Saturday, September 11, 2010

05 Cuentos espiritistas: EL MENSAJE


EL MENSAJE
Por Manuel Salvador Gautier

Publicado en el libro
El Interiorismo
Doctrina estética y creación literaria

Ateneo Insular, Moca
República Dominicana, 2001
P. 264


A tía Oliva Alfonseca de Gautier

La historia la conocía toda la familia: Cuando abuelito Payeyo murió, su espíritu fue a despedirse de mí. Sucedió mientras yo dormía tranquilamente en la habitación que compartía con mi hermano Tato en nuestra casa, entonces me desperté, sentí un ruido, me levanté de la cama y fui a prender la luz. Antes de tocar el interruptor, una mano me agarró y una voz me habló sin que yo entendiera lo que decía. Pegué un grito aterrador, se despertaron los que dormían, vinieron a averiguar lo que me pasaba, y les conté.
De acuerdo a cálculos realizados posteriormente, la mano que me tocó lo hizo en el momento preciso en que abuelito Payeyo expiraba. Habían sido días agotadores para todo el mundo. Abuelito estuvo muy enfermo por largo tiempo, y los miembros de la familia iban y venían, pasándose horas en su habitación, en una semioscuridad que no permitía conversación. Abuelito estaba en una cama de hierro pintada de blanco, como una isla en medio de la habitación octagonal de su casa. Era un hombre tan querido por todo el mundo, que, cuando ya se sabía que le restaba poco tiempo de vida, el tráfico de la calle fue desviado para que el ruido de los vehículos y animales pasando no le molestara.

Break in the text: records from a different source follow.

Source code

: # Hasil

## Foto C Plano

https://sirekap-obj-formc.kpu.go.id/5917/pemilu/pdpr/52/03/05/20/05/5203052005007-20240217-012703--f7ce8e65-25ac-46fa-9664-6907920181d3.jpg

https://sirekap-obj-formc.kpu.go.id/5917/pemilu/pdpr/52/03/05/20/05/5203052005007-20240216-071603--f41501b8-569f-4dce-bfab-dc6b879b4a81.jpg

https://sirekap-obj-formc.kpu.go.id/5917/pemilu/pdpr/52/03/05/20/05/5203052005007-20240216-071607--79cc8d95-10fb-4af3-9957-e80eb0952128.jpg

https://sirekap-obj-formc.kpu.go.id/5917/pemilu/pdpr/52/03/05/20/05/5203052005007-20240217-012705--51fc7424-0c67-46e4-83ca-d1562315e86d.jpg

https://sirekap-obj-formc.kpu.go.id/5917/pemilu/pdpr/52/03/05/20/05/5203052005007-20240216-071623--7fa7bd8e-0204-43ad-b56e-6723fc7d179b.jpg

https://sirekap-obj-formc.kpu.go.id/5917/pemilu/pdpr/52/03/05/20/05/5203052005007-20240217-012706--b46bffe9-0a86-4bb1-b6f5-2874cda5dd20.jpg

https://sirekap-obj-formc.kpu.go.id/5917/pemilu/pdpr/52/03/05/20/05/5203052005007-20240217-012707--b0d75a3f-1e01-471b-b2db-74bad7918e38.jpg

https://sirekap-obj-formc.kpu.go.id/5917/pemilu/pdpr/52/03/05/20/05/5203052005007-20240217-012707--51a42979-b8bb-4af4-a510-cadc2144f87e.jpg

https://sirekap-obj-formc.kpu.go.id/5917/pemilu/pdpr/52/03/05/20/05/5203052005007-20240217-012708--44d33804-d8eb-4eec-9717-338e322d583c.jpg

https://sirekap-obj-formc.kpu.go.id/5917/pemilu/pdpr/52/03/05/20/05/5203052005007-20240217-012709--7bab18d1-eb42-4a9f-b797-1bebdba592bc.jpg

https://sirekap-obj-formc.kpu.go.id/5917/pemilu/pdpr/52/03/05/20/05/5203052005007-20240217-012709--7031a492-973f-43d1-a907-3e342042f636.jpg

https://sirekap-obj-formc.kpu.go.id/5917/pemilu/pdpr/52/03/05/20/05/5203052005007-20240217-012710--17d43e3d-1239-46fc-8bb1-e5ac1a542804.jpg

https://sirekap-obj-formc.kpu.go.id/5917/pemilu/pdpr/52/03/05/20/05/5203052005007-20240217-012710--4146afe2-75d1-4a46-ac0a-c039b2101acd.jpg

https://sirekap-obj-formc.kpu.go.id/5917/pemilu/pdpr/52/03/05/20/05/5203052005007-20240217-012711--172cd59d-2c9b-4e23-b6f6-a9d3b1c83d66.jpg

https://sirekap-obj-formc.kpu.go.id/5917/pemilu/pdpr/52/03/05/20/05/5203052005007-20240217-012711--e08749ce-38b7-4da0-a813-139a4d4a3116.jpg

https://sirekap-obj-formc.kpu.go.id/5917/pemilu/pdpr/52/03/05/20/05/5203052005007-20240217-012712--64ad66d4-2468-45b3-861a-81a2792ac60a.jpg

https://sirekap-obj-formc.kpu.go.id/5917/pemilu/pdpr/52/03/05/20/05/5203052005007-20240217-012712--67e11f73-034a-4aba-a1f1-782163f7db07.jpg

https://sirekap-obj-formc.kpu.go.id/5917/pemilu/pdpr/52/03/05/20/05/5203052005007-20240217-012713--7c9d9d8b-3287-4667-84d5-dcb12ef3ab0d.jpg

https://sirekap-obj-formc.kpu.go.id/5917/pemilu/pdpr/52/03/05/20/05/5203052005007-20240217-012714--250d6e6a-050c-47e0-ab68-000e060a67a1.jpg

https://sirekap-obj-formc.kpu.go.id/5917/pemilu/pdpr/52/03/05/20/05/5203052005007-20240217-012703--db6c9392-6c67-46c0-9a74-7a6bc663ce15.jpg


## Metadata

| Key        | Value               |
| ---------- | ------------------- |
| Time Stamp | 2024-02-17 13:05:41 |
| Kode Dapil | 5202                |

En esos días de pena me juntaba con mis hermanos Tato y Luisita y con mis primos Leoncio, Agueda y María Cristina, y me sentaba con ellos en el patio, debajo de un guanábano, donde abuelito Payeyo había colocado unos bancos de madera para estar a la sombra y tomar el fresco. Allá conversábamos un poco, abandonados de todos, contagiados por la tristeza de los mayores. Éramos más o menos de una misma edad, entre los seis y ocho años, aunque Leoncio, el mayor de todos, debía tener ya once, y María Cristina, la más pequeña, sólo cuatro.
El primo Leoncio era quien mejor conocía las interioridades de lo que pasaba.
-¿Tú sabes qué tiene abuelito? —me preguntó en uno de esos intercambios.
Le dije que no.
—Cáncer —informó, de sopetón—, todos nosotros moriremos de cáncer también —añadió, mirándome con sus ojos que parecían brasas.
Tragué en seco; no sabía lo que era eso, pero me imaginé lo peor, aceptando que mi agonía sería lenta y dolorosa como la de abuelito.
El asunto era demasiado importante para desecharlo sin comentarios, así que lo hablamos entre todos.
Mi hermana Luisita dijo que una de sus amiguitas tenía una tía que había muerto de cáncer, y mi prima Agueda contó la película de una muchachita a quien no quisieron decirle que su mamá sufría de esa enfermedad por lo terrible que era, y ella creía que su mamá estaba loca.
Fueron días de horror. La única que se mantuvo tranquila fue la pequeña María Cristina. Cuando nos oía hablar, ella se reía y nos enseñaba una guitarrita de juguete que le pusieron los Reyes Magos en la casa de abuelito.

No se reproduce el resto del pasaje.